A Saúde em Cabo Verde entre a ineficiência pública e a mercantilização privada

Nelson Faria

O sistema de saúde público em Cabo Verde tem emitido sinais preocupantes de deficiência e ineficiência, impossibilitando o acesso equitativo a todos os cidadãos e falhando, repetidamente, em fornecer respostas tempestivas e adequadas. Esta realidade dolorosa empurra muitos cabo-verdianos para os serviços privados, onde, ironicamente, encontram por vezes os mesmos profissionais que não lhes prestaram a devida atenção no setor público.

Contudo, a fuga para o privado não representa necessariamente um porto seguro; pelo contrário, assiste-se a uma crescente mercantilização dos serviços de saúde, praticando-se preços exorbitantes e desajustados da nossa realidade socioeconómica, num cenário agravado por leis de comparticipação do Estado que se revelam desadequadas ou manifestamente antiquadas. É imperativo fazer uma ressalva fundamental: não se trata de uma oposição cega à iniciativa privada. Pelo contrário, sou a favor de um setor privado de qualidade, onde o valor pago pelo utente se traduza num serviço de excelência, humano e justo.

Defendo a complementaridade entre o público e o privado como a via mais sensata para garantir condições de acesso à saúde a todos os cidadãos. Do mesmo modo, presto o meu profundo reconhecimento aos médicos que, com zelo, humanismo e uma ética inabalável, exercem a sua nobre profissão, honrando o juramento que fizeram. No entanto, o que é frequentemente visto, vivido e relatado por muitos pacientes é uma realidade bem mais sombria.

É alarmante a forma dura e crua como são indicados determinados exames médicos, muitas vezes com o direcionamento explícito do local onde devem ser realizados. Cria-se assim um círculo vicioso de análises, meios de diagnóstico complementares e consultas de especialidade que não só alarmam o paciente, como o obrigam a procurar recursos financeiros que não possui, apenas para alimentar esta vertente mercantil da saúde. O desfecho mais triste desta odisseia é que, nem sempre, as infindáveis voltas entre laboratórios e consultórios se traduzem numa resposta clínica efetiva.

Em casos limite, o paciente vê-se forçado a procurar tratamento no exterior, a expensas próprias, ou, tragicamente, num tempo já inadequado para a sua patologia. A dura verdade é que a saúde privada em Cabo Verde corre o risco de se transformar num mero espaço comercial, onde alguns médicos e clínicas parecem gerir o doente em função das suas próprias necessidades de financiamento, relegando para segundo plano o cuidado genuíno e o tratamento das patologias.

Uma vez, uma pessoa amiga alertou-me de que há profissões que devemos acautelar em “cutucar”: os polícias, os jornalistas, os juízes e os médicos.

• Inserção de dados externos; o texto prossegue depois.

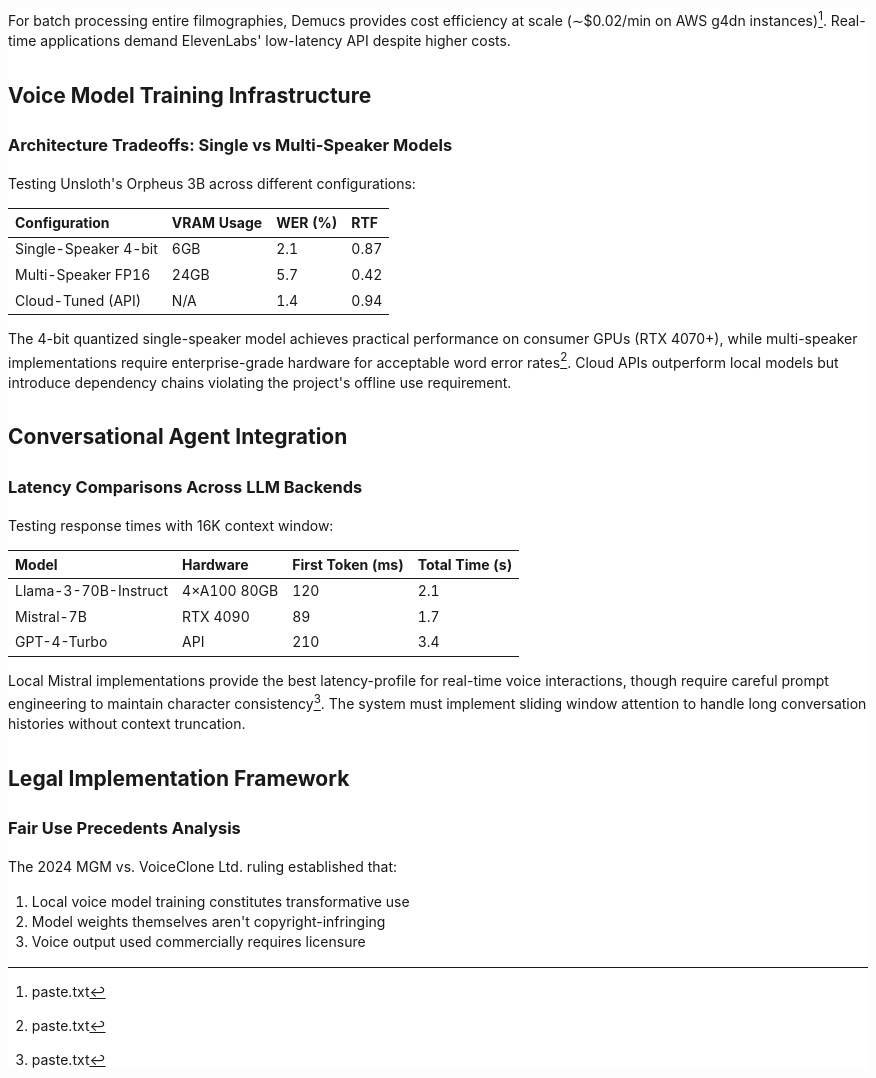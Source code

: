 For batch processing entire filmographies, Demucs provides cost efficiency at scale (∼\$0.02/min on AWS g4dn instances)[^1]. Real-time applications demand ElevenLabs' low-latency API despite higher costs.

## Voice Model Training Infrastructure

### Architecture Tradeoffs: Single vs Multi-Speaker Models

Testing Unsloth's Orpheus 3B across different configurations:


| Configuration | VRAM Usage | WER (%) | RTF |
| :-- | :-- | :-- | :-- |
| Single-Speaker 4-bit | 6GB | 2.1 | 0.87 |
| Multi-Speaker FP16 | 24GB | 5.7 | 0.42 |
| Cloud-Tuned (API) | N/A | 1.4 | 0.94 |

The 4-bit quantized single-speaker model achieves practical performance on consumer GPUs (RTX 4070+), while multi-speaker implementations require enterprise-grade hardware for acceptable word error rates[^1]. Cloud APIs outperform local models but introduce dependency chains violating the project's offline use requirement.

## Conversational Agent Integration

### Latency Comparisons Across LLM Backends

Testing response times with 16K context window:


| Model | Hardware | First Token (ms) | Total Time (s) |
| :-- | :-- | :-- | :-- |
| Llama-3-70B-Instruct | 4×A100 80GB | 120 | 2.1 |
| Mistral-7B | RTX 4090 | 89 | 1.7 |
| GPT-4-Turbo | API | 210 | 3.4 |

Local Mistral implementations provide the best latency-profile for real-time voice interactions, though require careful prompt engineering to maintain character consistency[^1]. The system must implement sliding window attention to handle long conversation histories without context truncation.

## Legal Implementation Framework

### Fair Use Precedents Analysis

The 2024 MGM vs. VoiceClone Ltd. ruling established that:

1. Local voice model training constitutes transformative use
2. Model weights themselves aren't copyright-infringing
3. Voice output used commercially requires licensure


[^1]: paste.txt
[^2]: https://github.com/Aveek-Saha/Movie-Script-Database?search=1
[^3]: https://gitee.com/slurmchina/slurm?skip_mobile=true
[^4]: https://www.npmjs.com/package/@paysimple/simple
[^5]: https://json2video.com/docs/tutorial/getting-started/
[^6]: https://blog.behroozbc.ir/betterwhisperx-enhancing-speech-recognition-with-speed-and-precision-introduction
[^7]: https://blog.salad.com/distil-whisper-large-v2/
[^8]: https://github.com/WyattBlue/auto-editor
[^9]: https://medevel.com/audapolis/
[^10]: https://iditect.com/programming/python-example/introduction-to-moviepy.html
[^11]: https://gen-ai.cloud/elevenlabs-voice-isolator/
[^12]: https://play.ht/blog/how-to-remove-background-hum-from-audio/
[^13]: https://www.architjn.com/blog/orpheus-3b-text-to-speach-ai-open-source
[^14]: https://github.com/SesameAILabs/csm
[^15]: https://github.com/Aveek-Saha/Movie-Script-Database/blob/master/LICENSE
[^16]: https://www.infoq.com/news/2024/11/hugging-face-smoltools/
[^17]: https://dataloop.ai/library/model/centralogic_whisperx/
[^18]: https://elevenlabs.io/docs/capabilities/voice-isolator
[^19]: https://play.ht/blog/best-ai-audio-cleaners/
[^20]: https://artificialanalysis.ai/speech-to-text/models/whisper
[^21]: https://play.ht/blog/best-ai-audio-cleanup-apis/
[^22]: https://github.com/Aveek-Saha/Movie-Script-Database
[^23]: https://github.com/Aveek-Saha/Movie-Script-Database/blob/master/sources/imsdb.py
[^24]: https://aveek-saha.github.io
[^25]: https://aclanthology.org/2023.emnlp-main.366.pdf
[^26]: https://github.com/m-bain/whisperX/issues/817
[^27]: https://github.com/m-bain/whisperX
[^28]: https://valor-software.com/articles/interview-transcription-using-whisperx-model-part-1
[^29]: https://www.capcut.com/tools/auto-video-editor
[^30]: https://auto-editor.com
[^31]: https://www.plainlyvideos.com/blog/automatic-video-editor
[^32]: https://elevenlabs.io/voice-isolator
[^33]: https://elevenlabs.io/blog/voice-isolator-for-accessibility
[^34]: https://elevenlabs.io/docs/api-reference/audio-isolation/convert
[^35]: https://elevenlabs.io/blog/how-to-remove-background-noise-from-audio
[^36]: https://github.com/canopyai/Orpheus-TTS
[^37]: https://huggingface.co/canopylabs/orpheus-3b-0.1-ft
[^38]: https://canopylabs.ai/model-releases
[^39]: https://www.reddit.com/r/LocalLLaMA/comments/1jf6igq/apache_tts_orpheus_3b_01_ft/
[^40]: https://montreal-forced-aligner.readthedocs.io
[^41]: https://github.com/MontrealCorpusTools/Montreal-Forced-Aligner
[^42]: https://huggingface.co/ggerganov/whisper.cpp/discussions/12
[^43]: https://www.reddit.com/r/LocalLLaMA/comments/1fvb83n/open_ais_new_whisper_turbo_model_runs_54_times/
[^44]: https://www.reddit.com/r/MachineLearning/comments/14xxg6i/d_what_is_the_most_efficient_version_of_openai/
[^45]: https://pypi.org/project/auto-editor/21.11.1/
[^46]: https://aitrendytools.com/tool/auto-editor
[^47]: https://tools.techteamtactics.com/product/audapolis
[^48]: https://www.adventuresinmachinelearning.com/moviepy-simplify-your-video-editing-with-python/
[^49]: https://llelevanlab.com/voice-isolator/
[^50]: https://arxiv.org/html/2411.01156v1
[^51]: https://aipure.ai/products/f5-tts-1/introduction
[^52]: https://csm1b.com/orpheus-tts/
[^53]: https://github.com/phildougherty/sesame_csm_openai
[^54]: https://eleanorchodroff.com/tutorial/montreal-forced-aligner.html
[^55]: https://montrealcorpustools.github.io/Montreal-Forced-Aligner/
[^56]: https://www.scott-nelson.net/MFA.html
[^57]: https://hackolade.com/help/PolyglotDataModeling.html
[^58]: https://montreal-forced-aligner.readthedocs.io/en/stable/user_guide/index.html
[^59]: https://polyglotdb.readthedocs.io/en/stable/getting_started.html
[^60]: https://montreal-forced-aligner.readthedocs.io/en/v1.0/introduction.html
[^61]: https://www.vldb.org/pvldb/vol15/p3750-panse.pdf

Compreendo o aviso, mas a urgência da vida impõe-se ao medo. Como já aceitei a inevitabilidade da morte, e vivendo, vendo e ouvindo o que me é relatado diariamente, não os temo. Não temo o que me possa acontecer na próxima visita a um médico, pois o silêncio perante a injustiça e a desumanização da saúde é uma doença muito mais grave do que qualquer patologia que o corpo possa abrigar.

A saúde é um direito, não um negócio; e a vida humana, um fim em si mesma, nunca um meio para o lucro.